Before Alex George's revision of 1981, this species was labelled informally as B. sphaerocarpa var. pinifolia or var. major.

==Distribution and habitat==
Variety leptophylla grows in shrubland and kwongan between Tathra National Park and Moora and var. melletica grows in kwongan near the coast between Kalbarri and Guilderton.

==Ecology==
Banksia leptophylla is one of five Banksia species, all closely related to B. sphaerocarpa, that have highly unusual flower nectar. (Note: The other four species are Banksia grossa, B. incana, B. telmatiaea and B. sphaerocarpa.) Whereas other Banksia species produce nectar that is clear and watery, the nectar of these species is pale yellow initially, but gradually becomes darker and thicker, changing to a thick, olive-green mucilage within one to two days of secretion, and eventually becoming "an almost black, gelatinous lump adhering to the base of the flowers". It was first noted by Byron Lamont in 1980; he attributed it to cyanobacteria that feed off the nectar sugars. Noting that many of these cyanobacteria had heterocysts, he speculated that they aid the plant by fixing atmospheric nitrogen, which is then washed off the flower heads by rain, and absorbed by the proteoid root mat. This purported symbiosis was investigated by Barrett and Lamont in 1985, but no evidence of nitrogen fixing was found. Further investigation by Markey and Lamont in 1996 suggested that the discolouration is not caused by cyanobacteria or other microorganisms in the nectar, but is rather "a chemical phenomenon of plant origin". Their analyses indicated that the nectar had unusually high levels of sugar and free amino acids, but three of these species, including B. leptophylla, have since been shown to have normal nectar sugar compositions.

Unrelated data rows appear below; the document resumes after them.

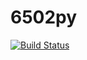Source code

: # 6502py

[![Build Status](https://travis-ci.org/crispg72/emupy6502.svg?branch=master)](https://travis-ci.org/crispg72/emupy6502)

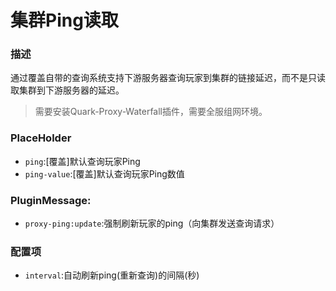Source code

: # 集群Ping读取

### 描述

通过覆盖自带的查询系统支持下游服务器查询玩家到集群的链接延迟，而不是只读取集群到下游服务器的延迟。

> 需要安装Quark-Proxy-Waterfall插件，需要全服组网环境。

### PlaceHolder

- `ping`:[覆盖]默认查询玩家Ping
- `ping-value`:[覆盖]默认查询玩家Ping数值

### PluginMessage:

- `proxy-ping:update`:强制刷新玩家的ping（向集群发送查询请求）

### 配置项

- `interval`:自动刷新ping(重新查询)的间隔(秒)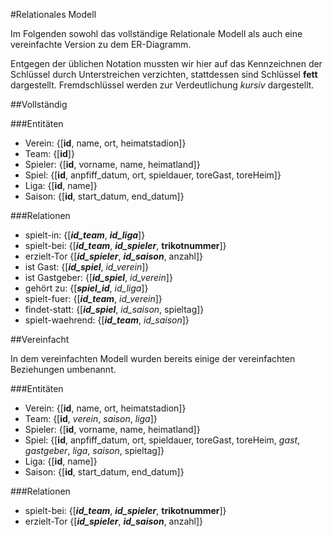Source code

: #Relationales Modell

Im Folgenden sowohl das vollständige Relationale Modell als auch eine vereinfachte Version zu dem ER-Diagramm.

Entgegen der üblichen Notation mussten wir hier auf das Kennzeichnen der Schlüssel durch Unterstreichen verzichten, stattdessen sind Schlüssel **fett** dargestellt. Fremdschlüssel werden zur Verdeutlichung *kursiv* dargestellt.

##Vollständig

###Entitäten
* Verein: {[**id**, name, ort, heimatstadion]}
* Team: {[**id**]}
* Spieler: {[**id**, vorname, name, heimatland]}
* Spiel: {[**id**, anpfiff_datum, ort, spieldauer, toreGast, toreHeim]}
* Liga: {[**id**, name]}
* Saison: {[**id**, start_datum, end_datum]}

###Relationen

* spielt-in: {[***id_team***, ***id_liga***]}
* spielt-bei: {[***id_team***, ***id_spieler***, **trikotnummer**]}
* erzielt-Tor {[***id_spieler***, ***id_saison***, anzahl]}
* ist Gast: {[***id_spiel***, *id_verein*]}
* ist Gastgeber: {[***id_spiel***, *id_verein*]}
* gehört zu: {[***spiel_id***, *id_liga*]}
* spielt-fuer: {[***id_team***, *id_verein*]}
* findet-statt: {[***id_spiel***, *id_saison*, spieltag]}
* spielt-waehrend: {[***id_team***, *id_saison*]}

##Vereinfacht

In dem vereinfachten Modell wurden bereits einige der vereinfachten Beziehungen umbenannt.

###Entitäten
* Verein: {[**id**, name, ort, heimatstadion]}
* Team: {[**id**, *verein*, *saison*, *liga*]}
* Spieler: {[**id**, vorname, name, heimatland]}
* Spiel: {[**id**, anpfiff_datum, ort, spieldauer, toreGast, toreHeim, *gast*, *gastgeber*, *liga*, *saison*, spieltag]}
* Liga: {[**id**, name]}
* Saison: {[**id**, start_datum, end_datum]}

###Relationen

* spielt-bei: {[***id_team***, ***id_spieler***, **trikotnummer**]}
* erzielt-Tor {[***id_spieler***, ***id_saison***, anzahl]}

An assessment of the potential impact of climate change on B. leptophylla found that its range is unlikely to contract and may actually grow, depending on the severity of the change and how effectively the species migrates into newly habitable areas.

==Conservation status==
Both varieties of B. leptophylla are classified as "not threatened" by the Western Australian Government Department of Parks and Wildlife.